Regardless of what we make of them, words are gifts. They come to us as the mother tongue and form our resonant being and connection to others. From the sounds, the meaning of words is born within us in stages: first through the path of imitation; then living with the feeling and intention behind them; then understanding the thought in them. In some ways each of us recapitulates the evolution of language itself, from the Logos to consciousness soul. In this evolutionary imagination reside both individualized and communal aspects. As each individual reflects on their own path with language, what can emerge are insights into identity, learning processes, a sense of individuality and community. Every language is someone’s mother tongue, and each mother tongue has an extended family.

Language serves a communal process, at its best a celebration of shared understanding—what philosophers call a mutual covenant. As a basic function, words and language serve a utilitarian or transactional function, such as the passing of information. Language can also serve as bearer of sacred agreements, spirit bridges that span ancestral distance and cultural difference. Heard and spoken language are one way that two human beings not only recognize each other but also find a transcendent presence between them that can invite the past and the future. This last, sometimes practiced in sacred circles or silent meetings, is by far the most complicated to describe, especially as language has been ever more severed from the sacred. Like other aspects of the commonwealth, words and language were never meant to be made into property or commoditized. So, language in its embodied, felt, and symbolic forms allows us to move fluently between communal and inner space, between community and self.

When language is held with reverence, it is freed to be true gift as it both shapes us and invites the sacred in community. One way of looking at this gift exchange is as a kind of value creation resulting from the notion that the words I speak come to fruition in your listening and understanding. The value for me then is not that I might have convinced you about something—that would reduce language to power over another.

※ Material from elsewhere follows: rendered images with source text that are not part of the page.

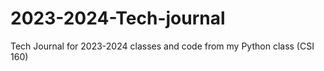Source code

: # 2023-2024-Tech-journal
Tech Journal for 2023-2024 classes and code from my Python class (CSI 160) 
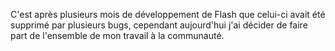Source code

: C'est après plusieurs mois de développement de Flash que celui-ci avait été supprimé par plusieurs bugs, cependant aujourd'hui j'ai décider de faire part de l'ensemble de mon travail à la communauté.
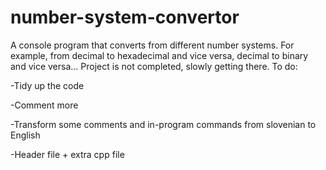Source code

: # number-system-convertor
A console program that converts from different number systems. For example, from decimal to hexadecimal and vice versa, decimal to binary and vice versa... Project is not completed, slowly getting there.
To do:


-Tidy up the code

-Comment more

-Transform some comments and in-program commands from slovenian to English

-Header file + extra cpp file


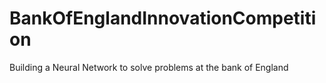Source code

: # BankOfEnglandInnovationCompetition
Building a Neural Network to solve problems at the bank of England

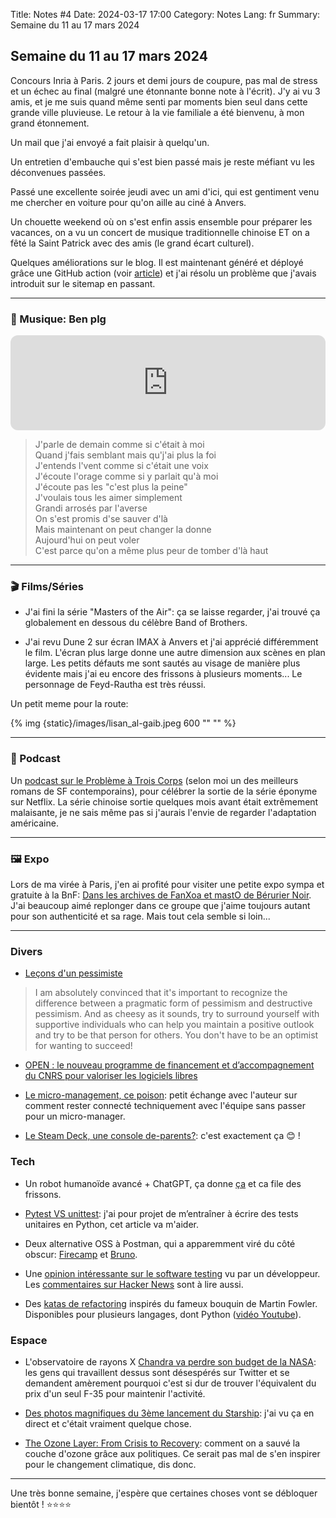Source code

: Title: Notes #4
Date: 2024-03-17 17:00
Category: Notes
Lang: fr
Summary: Semaine du 11 au 17 mars 2024

## Semaine du 11 au 17 mars 2024

Concours Inria à Paris. 2 jours et demi jours de coupure, pas mal de stress et un échec au final (malgré une étonnante bonne note à l'écrit). J'y ai vu 3 amis, et je me suis quand même senti par moments bien seul dans cette grande ville pluvieuse. Le retour à la vie familiale a été bienvenu, à mon grand étonnement.

Un mail que j'ai envoyé a fait plaisir à quelqu'un.

Un entretien d'embauche qui s'est bien passé mais je reste méfiant vu les déconvenues passées.

Passé une excellente soirée jeudi avec un ami d'ici, qui est gentiment venu me chercher en voiture pour qu'on aille au ciné à Anvers.

Un chouette weekend où on s'est enfin assis ensemble pour préparer les vacances, on a vu un concert de musique traditionnelle chinoise ET on a fêté la Saint Patrick avec des amis (le grand écart culturel).

Quelques améliorations sur le blog. Il est maintenant généré et déployé grâce une GitHub action (voir [article]({filename}/articles/github-actions.md)) et j'ai résolu un problème que j'avais introduit sur le sitemap en passant.

---

### 🎵 Musique: Ben plg

<iframe style="border-radius:12px" src="https://open.spotify.com/embed/track/3lp4FZJFQkqpIY2TMqEdI7?utm_source=generator" width="100%" height="152" frameBorder="0" allowfullscreen="" allow="autoplay; clipboard-write; encrypted-media; fullscreen; picture-in-picture" loading="lazy"></iframe>

> J'parle de demain comme si c'était à moi  
> Quand j'fais semblant mais qu'j'ai plus la foi  
> J'entends l'vent comme si c'était une voix  
> J'écoute l'orage comme si y parlait qu'à moi  
> J'écoute pas les "c'est plus la peine"  
> J'voulais tous les aimer simplement  
> Grandi arrosés par l'averse  
> On s'est promis d'se sauver d'là  
> Mais maintenant on peut changer la donne  
> Aujourd'hui on peut voler  
> C'est parce qu'on a même plus peur de tomber d'là haut  

---

### 🎬 Films/Séries

* J'ai fini la série "Masters of the Air": ça se laisse regarder, j'ai trouvé ça globalement en dessous du célèbre Band of Brothers.

* J'ai revu Dune 2 sur écran IMAX à Anvers et j'ai apprécié différemment le film. L'écran plus large donne une autre dimension aux scènes en plan large.
Les petits défauts me sont sautés au visage de manière plus évidente mais j'ai eu encore des frissons à plusieurs moments... Le personnage de Feyd-Rautha est très réussi.

Un petit meme pour la route:

{% img {static}/images/lisan_al-gaib.jpeg 600 "" "" %}

---

### 🎤 Podcast

Un [podcast sur le Problème à Trois Corps](https://www.radiofrance.fr/franceculture/podcasts/la-science-cqfd/sf-le-probleme-a-trois-corps-2041239) (selon moi un des meilleurs romans de SF contemporains), pour célébrer la sortie de la série éponyme sur Netflix. La série chinoise sortie quelques mois avant était extrêmement malaisante, je ne sais même pas si j'aurais l'envie de regarder l'adaptation américaine.

---

### 🖼️ Expo

Lors de ma virée à Paris, j'en ai profité pour visiter une petite expo sympa et gratuite à la BnF: [Dans les archives de FanXoa et mastO de Bérurier Noir](https://www.bnf.fr/fr/agenda/dans-les-archives-de-fanxoa-et-masto-de-berurier-noir). J'ai beaucoup aimé replonger dans ce groupe que j'aime toujours autant pour son authenticité et sa rage. Mais tout cela semble si loin...

---

### Divers

* [Leçons d'un pessimiste](https://lucumr.pocoo.org/2023/3/20/lessons-from-a-pessimist/)

> I am absolutely convinced that it's important to recognize the difference between a pragmatic form of pessimism and destructive pessimism. And as cheesy as it sounds, try to surround yourself with supportive individuals who can help you maintain a positive outlook and try to be that person for others. You don't have to be an optimist for wanting to succeed!

* [OPEN : le nouveau programme de financement et d’accompagnement du CNRS pour valoriser les logiciels libres](https://www.cnrs.fr/fr/cnrsinfo/open-le-nouveau-programme-de-financement-et-daccompagnement-du-cnrs-pour-valoriser-les)

* [Le micro-management, ce poison](https://medium.com/@tpierrain/le-micro-management-ce-poison-9220189b34a6): petit échange avec l'auteur sur comment rester connecté techniquement avec l'équipe sans passer pour un micro-manager.

* [Le Steam Deck, une console de-parents?](https://www.minimachines.net/actu/steam-deck-une-console-de-parents-125525): c'est exactement ça 😊 !

### Tech

* Un robot humanoïde avancé + ChatGPT, ça donne [ça](https://twitter.com/adcock_brett/status/1767913955295744449) et ca file des frissons.

* [Pytest VS unittest](https://blog.jetbrains.com/pycharm/2024/03/pytest-vs-unittest/): j'ai pour projet de m’entraîner à écrire des tests unitaires en Python, cet article va m'aider.

* Deux alternative OSS à Postman, qui a apparemment viré du côté obscur: [Firecamp](https://github.com/firecamp-dev/firecamp) et [Bruno](https://github.com/usebruno/bruno).

* Une [opinion intéressante sur le software testing](https://registerspill.thorstenball.com/p/a-few-words-on-testing) vu par un développeur. Les [commentaires sur Hacker News](https://news.ycombinator.com/item?id=39731195) sont à lire aussi.

* Des [katas de refactoring](https://github.com/emilybache/Theatrical-Players-Refactoring-Kata) inspirés du fameux bouquin de Martin Fowler. Disponibles pour plusieurs langages, dont Python ([vidéo Youtube](https://www.youtube.com/watch?v=TjIrKEaOiVw)).

### Espace

* L'observatoire de rayons X [Chandra va perdre son budget de la NASA](https://www.universetoday.com/166122/nasa-announces-its-2025-budget-lean-times-ahead/): les gens qui travaillent dessus sont désespérés sur Twitter et se demandent amèrement pourquoi c'est si dur de trouver l'équivalent du prix d'un seul F-35 pour maintenir l'activité.

* [Des photos magnifiques du 3ème lancement du Starship](https://www.space.com/spacex-starship-test-flight-3-photos-march-2024): j'ai vu ça en direct et c'était vraiment quelque chose.

* [The Ozone Layer: From Crisis to Recovery](https://www.spaceinfo.club/post/the-ozone-layer-from-crisis-to-recovery): comment on a sauvé la couche d'ozone grâce aux politiques. Ce serait pas mal de s'en inspirer pour le changement climatique, dis donc.

---

Une très bonne semaine, j'espère que certaines choses vont se débloquer bientôt ! ⭐⭐⭐⭐

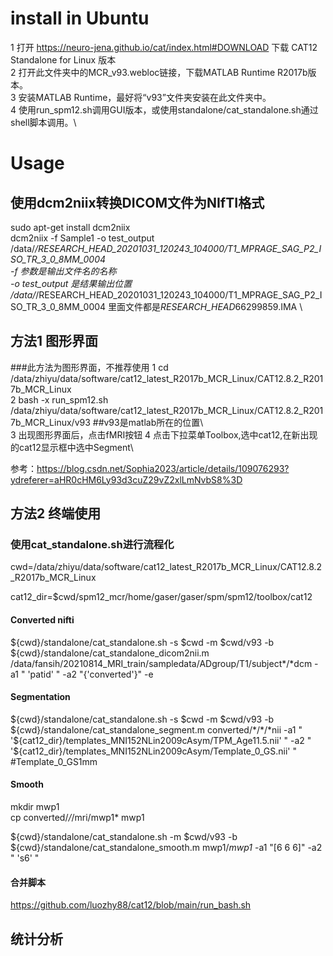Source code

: # install in Ubuntu
1 打开 https://neuro-jena.github.io/cat/index.html#DOWNLOAD 下载 CAT12 Standalone for Linux 版本\
2 打开此文件夹中的MCR_v93.webloc链接，下载MATLAB Runtime R2017b版本。\
3 安装MATLAB Runtime，最好将“v93”文件夹安装在此文件夹中。\
4 使用run_spm12.sh调用GUI版本，或使用standalone/cat_standalone.sh通过shell脚本调用。\

# Usage

## 使用dcm2niix转换DICOM文件为NIfTI格式
sudo apt-get install dcm2niix\
dcm2niix -f Sample1 -o test_output /data/*/RESEARCH_HEAD_20201031_120243_104000/T1_MPRAGE_SAG_P2_ISO_TR_3_0_8MM_0004  \
  -f 参数是输出文件名的名称\
  -o test_output 是结果输出位置\
  /data/*/RESEARCH_HEAD_20201031_120243_104000/T1_MPRAGE_SAG_P2_ISO_TR_3_0_8MM_0004 里面文件都是*RESEARCH_HEAD*66299859.IMA \

## 方法1 图形界面

###此方法为图形界面，不推荐使用
1  cd /data/zhiyu/data/software/cat12_latest_R2017b_MCR_Linux/CAT12.8.2_R2017b_MCR_Linux \
2  bash -x run_spm12.sh /data/zhiyu/data/software/cat12_latest_R2017b_MCR_Linux/CAT12.8.2_R2017b_MCR_Linux/v93 ##v93是matlab所在的位置\   
3  出现图形界面后，点击fMRI按钮
4  点击下拉菜单Toolbox,选中cat12,在新出现的cat12显示框中选中Segment\



参考：https://blog.csdn.net/Sophia2023/article/details/109076293?ydreferer=aHR0cHM6Ly93d3cuZ29vZ2xlLmNvbS8%3D

## 方法2 终端使用
### 使用cat_standalone.sh进行流程化

cwd=/data/zhiyu/data/software/cat12_latest_R2017b_MCR_Linux/CAT12.8.2_R2017b_MCR_Linux  

cat12_dir=$cwd/spm12_mcr/home/gaser/gaser/spm/spm12/toolbox/cat12  

#### Converted nifti

${cwd}/standalone/cat_standalone.sh -s $cwd -m $cwd/v93    -b ${cwd}/standalone/cat_standalone_dicom2nii.m  /data/fansih/20210814_MRI_train/sampledata/ADgroup/T1/subject*/*dcm   -a1 " 'patid' " -a2 "{'converted'}" -e  

#### Segmentation

${cwd}/standalone/cat_standalone.sh  -s $cwd -m $cwd/v93 -b ${cwd}/standalone/cat_standalone_segment.m  converted/*/*/*nii  -a1 " '${cat12_dir}/templates_MNI152NLin2009cAsym/TPM_Age11.5.nii' "   -a2 " '${cat12_dir}/templates_MNI152NLin2009cAsym/Template_0_GS.nii' "  #Template_0_GS1mm  

#### Smooth
mkdir mwp1  
cp converted/*/*/mri/mwp1* mwp1  

${cwd}/standalone/cat_standalone.sh -m $cwd/v93 -b ${cwd}/standalone/cat_standalone_smooth.m  mwp1/*mwp1* -a1 "[6 6 6]" -a2 " 's6' "  

#### 合并脚本
https://github.com/luozhy88/cat12/blob/main/run_bash.sh
## 统计分析
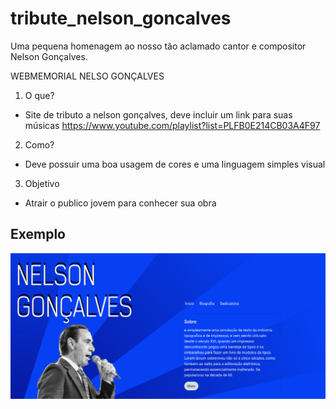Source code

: # tribute_nelson_goncalves
Uma pequena homenagem ao nosso tão aclamado cantor e compositor Nelson Gonçalves.

WEBMEMORIAL NELSO GONÇALVES


1. O que?
- Site de tributo a nelson gonçalves, deve incluir um link para suas músicas https://www.youtube.com/playlist?list=PLFB0E214CB03A4F97

2. Como?
- Deve possuir uma boa usagem de cores e uma linguagem simples visual

3. Objetivo
- Atrair o publico jovem para conhecer sua obra

## Exemplo
![alt text](https://github.com/bibliotecaosmar/tribute_nelson_goncalves/blob/master/screenshots/home.png?raw=true)
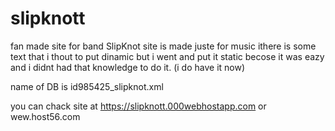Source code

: # slipknott
fan made site for band SlipKnot
site is made juste for music ithere is some text that i thout to put dinamic but i went and put it static becose it was eazy and i didnt had that knowledge to do it. (i do have it now)

name of DB is id985425_slipknot.xml 

you can chack site at https://slipknott.000webhostapp.com or wew.host56.com
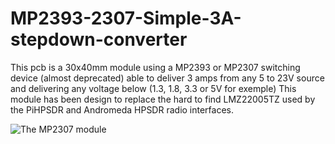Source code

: # MP2393-2307-Simple-3A-stepdown-converter

This pcb is a 30x40mm module using a MP2393 or MP2307 switching device (almost deprecated) able to deliver 3 amps
 from any 5 to 23V source and delivering any voltage below (1.3, 1.8, 3.3 or 5V for exemple) 
 This module has been design to replace the hard to find LMZ22005TZ used by the PiHPSDR and Andromeda HPSDR radio interfaces. 
 
 ![ The MP2307 module](h  )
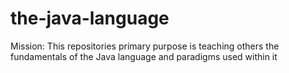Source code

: # the-java-language
Mission: This repositories primary purpose is teaching others the fundamentals of the Java language and paradigms used within it
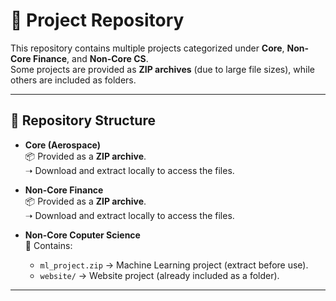 # 📂 Project Repository

This repository contains multiple projects categorized under **Core**, **Non-Core Finance**, and **Non-Core CS**.  
Some projects are provided as **ZIP archives** (due to large file sizes), while others are included as folders.

---

## 📌 Repository Structure

- **Core (Aerospace)**  
  📦 Provided as a **ZIP archive**.  
  ➝ Download and extract locally to access the files.

- **Non-Core Finance**  
  📦 Provided as a **ZIP archive**.  
  ➝ Download and extract locally to access the files.

- **Non-Core Coputer Science**  
  📂 Contains:
  - `ml_project.zip` → Machine Learning project (extract before use).  
  - `website/` → Website project (already included as a folder).

---


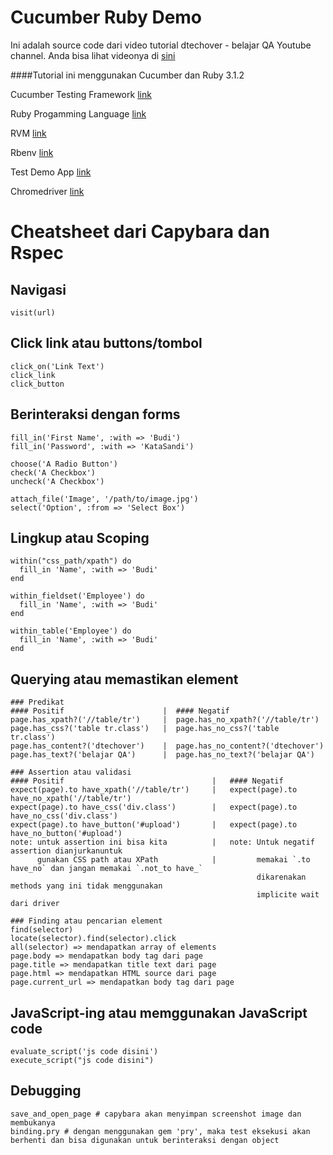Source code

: # Cucumber Ruby Demo

Ini adalah source code dari video tutorial dtechover - belajar QA Youtube channel.
Anda bisa lihat videonya di [sini](link)

####Tutorial ini menggunakan Cucumber dan Ruby 3.1.2

Cucumber Testing Framework [link](https://cucumber.io/)

Ruby Progamming Language [link](https://www.ruby-lang.org/en/)

RVM [link](https://rvm.io/)

Rbenv [link](https://github.com/rbenv/rbenv)

Test Demo App [link]("http://automationpractice.com/index.php")

Chromedriver [link](https://chromedriver.chromium.org/downloads)

# Cheatsheet dari Capybara dan Rspec
## Navigasi 
    visit(url)

## Click link atau buttons/tombol
    click_on('Link Text')
    click_link
    click_button
    

## Berinteraksi dengan forms
    fill_in('First Name', :with => 'Budi')
    fill_in('Password', :with => 'KataSandi')
    
    choose('A Radio Button')
    check('A Checkbox')
    uncheck('A Checkbox')

    attach_file('Image', '/path/to/image.jpg')
    select('Option', :from => 'Select Box')

## Lingkup atau Scoping
    within("css_path/xpath") do
      fill_in 'Name', :with => 'Budi'
    end

    within_fieldset('Employee') do
      fill_in 'Name', :with => 'Budi'
    end

    within_table('Employee') do
      fill_in 'Name', :with => 'Budi'
    end

## Querying atau memastikan element
    ### Predikat
    #### Positif                      |  #### Negatif
    page.has_xpath?('//table/tr')     |  page.has_no_xpath?('//table/tr')
    page.has_css?('table tr.class')   |  page.has_no_css?('table tr.class')
    page.has_content?('dtechover')    |  page.has_no_content?('dtechover')
    page.has_text?('belajar QA')      |  page.has_no_text?('belajar QA')
    
    ### Assertion atau validasi
    #### Positif                                 |   #### Negatif
    expect(page).to have_xpath('//table/tr')     |   expect(page).to have_no_xpath('//table/tr')
    expect(page).to have_css('div.class')        |   expect(page).to have_no_css('div.class')
    expect(page).to have_button('#upload')       |   expect(page).to have_no_button('#upload')
    note: untuk assertion ini bisa kita          |   note: Untuk negatif assertion dianjurkanuntuk 
          gunakan CSS path atau XPath            |         memakai `.to have_no` dan jangan memakai `.not_to have_` 
                                                           dikarenakan methods yang ini tidak menggunakan 
                                                           implicite wait dari driver
  
    ### Finding atau pencarian element 
    find(selector)
    locate(selector).find(selector).click
    all(selector) => mendapatkan array of elements
    page.body => mendapatkan body tag dari page
    page.title => mendapatkan title text dari page
    page.html => mendapatkan HTML source dari page
    page.current_url => mendapatkan body tag dari page

## JavaScript-ing atau memggunakan JavaScript code
    evaluate_script('js code disini')
    execute_script("js code disini")

## Debugging
    save_and_open_page # capybara akan menyimpan screenshot image dan membukanya
    binding.pry # dengan menggunakan gem 'pry', maka test eksekusi akan berhenti dan bisa digunakan untuk berinteraksi dengan object
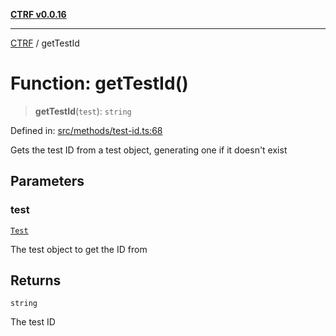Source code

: [**CTRF v0.0.16**](../README.md)

***

[CTRF](../README.md) / getTestId

# Function: getTestId()

> **getTestId**(`test`): `string`

Defined in: [src/methods/test-id.ts:68](https://github.com/ctrf-io/ctrf-core-js/blob/main/src/methods/test-id.ts#L68)

Gets the test ID from a test object, generating one if it doesn't exist

## Parameters

### test

[`Test`](../interfaces/Test.md)

The test object to get the ID from

## Returns

`string`

The test ID
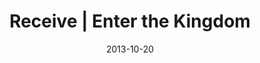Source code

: ---
layout: music 
title: "Receive | Enter the Kingdom"
series: "Kingdom Come"
date: 2013-10-20 
description: ""
audio: "http://www.crossroads.net/players/media/hq/101913_Service.mp3"
audio-duration: "36:15"
src: "http://www.crossroads.net/players/media/series/Kingdom_190x110.jpg"
---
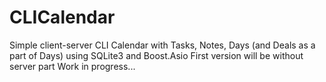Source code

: # CLICalendar
Simple client-server CLI Calendar with Tasks, Notes, Days (and Deals as a part of Days) using SQLite3 and Boost.Asio
First version will be without server part
Work in progress...

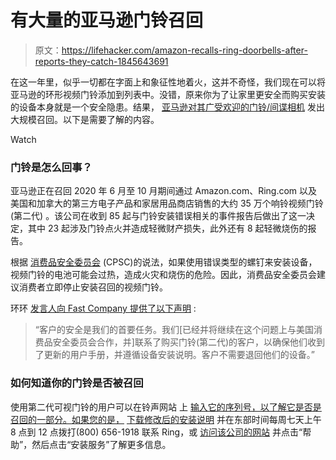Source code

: # 有大量的亚马逊门铃召回

> 原文：<https://lifehacker.com/amazon-recalls-ring-doorbells-after-reports-they-catch-1845643691>

在这一年里，似乎一切都在字面上和象征性地着火，这并不奇怪，我们现在可以将亚马逊的环形视频门铃添加到列表中。没错，原来你为了让家里更安全而购买安装的设备本身就是一个安全隐患。结果， [亚马逊对其广受欢迎的门铃/间谍相机](https://www.cpsc.gov/Recalls/2020/ring-recalls-video-doorbells-2nd-generation-due-to-fire-hazard) 发出大规模召回。以下是需要了解的内容。

Watch

### 门铃是怎么回事？

亚马逊正在召回 2020 年 6 月至 10 月期间通过 Amazon.com、Ring.com 以及美国和加拿大的第三方电子产品和家居用品商店销售的大约 35 万个响铃视频门铃(第二代) 。该公司在收到 85 起与门铃安装错误相关的事件报告后做出了这一决定，其中 23 起涉及门铃点火并造成轻微财产损失，此外还有 8 起轻微烧伤的报告。

根据 [消费品安全委员会](https://www.cpsc.gov/Recalls/2020/ring-recalls-video-doorbells-2nd-generation-due-to-fire-hazard) (CPSC)的说法，如果使用错误类型的螺钉来安装设备，视频门铃的电池可能会过热，造成火灾和烧伤的危险。因此，消费品安全委员会建议消费者立即停止安装召回的视频门铃。

环环 [发言人向 Fast Company 提供了以下声明](https://www.fastcompany.com/90574358/350000-amazon-ring-doorbells-recalled-after-some-units-catch-fire) :

> “客户的安全是我们的首要任务。我们[已经并将继续在这个问题上与美国消费品安全委员会合作，并]联系了购买门铃(第二代)的客户，以确保他们收到了更新的用户手册，并遵循设备安装说明。客户不需要退回他们的设备。”

### **如何知道你的门铃是否被召回**

使用第二代可视门铃的用户可以在铃声网站 上 [输入它的序列号，以了解它是否是召回的一部分。如果您的是，](http://support.ring.com/ring-2nd-gen-recall) [下载修改后的安装说明](https://support.ring.com/hc/en-us/articles/360040763632-Download-the-Manual-Ring-Video-Doorbell-2nd-Generation-) 并在东部时间每周七天上午 8 点到 12 点拨打(800) 656-1918 联系 Ring，或 [访问该公司的网站](https://ring.com/) 并点击“帮助”，然后点击“安装服务”了解更多信息。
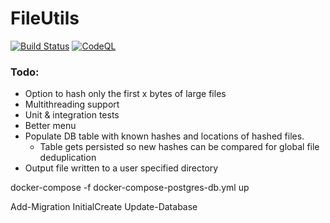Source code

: # FileUtils
[![Build Status](https://travis-ci.com/valueduser/FileUtils.svg?branch=master)](https://travis-ci.com/valueduser/FileUtils)
[![CodeQL](https://github.com/valueduser/FileUtils/actions/workflows/codeql-analysis.yml/badge.svg?branch=main)](https://github.com/valueduser/FileUtils/actions/workflows/codeql-analysis.yml)
### Todo:
- Option to hash only the first x bytes of large files
- Multithreading support
- Unit & integration tests
- Better menu
- Populate DB table with known hashes and locations of hashed files.
  - Table gets persisted so new hashes can be compared for global file deduplication
- Output file written to a user specified directory

docker-compose -f docker-compose-postgres-db.yml up

Add-Migration InitialCreate
Update-Database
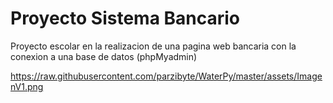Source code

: # Proyecto Sistema Bancario
Proyecto escolar en la realizacion de una pagina web bancaria con la conexion a una base de datos (phpMyadmin)

https://raw.githubusercontent.com/parzibyte/WaterPy/master/assets/ImagenV1.png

Rather, the value arises in what is released from or through my speaking that liberates you as the listener to hear something that you probably already knew in one way or another. This experience has a quality of resonance. Of course it is also a learning discipline to overcome or transform a lack of resonance. One of the sacred agreements in language and how we use it becomes most palpable when we meet each other in freedom. Our language can support and encourage that freedom in the spirit of gift exchange.

We know from Goethe’s fairy tale, The Green Snake and the Beautiful Lily, that conversation is more precious than gold; and so too is freedom for our spiritual life. For the possibility of this language-based reality, for the possibility of enacting this reality, for the possibility of living and serving this reality in community, I give thanks. The opportunity to move past our conditioned sympathies and antipathies which are so easily played upon in the mediated and social world we inhabit, to rediscover the sacred in our words and language is a step toward rediscovering our freedom. New agreements are waiting to be practiced and to serve the forming of a more human and connected community.

The mood of gratitude for the fall and harvest has now given way to a mood of expectation at this darkest time of year, as we await the return of the light. For this meditative reality, I invite you to light a candle to warm the darkness, and to find the joy of deep conversation, whether in the quiet of inner reflection or in a circle of relationship.

John Bloom

1 Comment

  1. Angelika & David Randolph on December 11, 2018 at 4:54 am

    Thank you for your meaningful gift! We will include your reflection on communication into the Steiner reading / study group. Warm Advent Greetings to you and yours!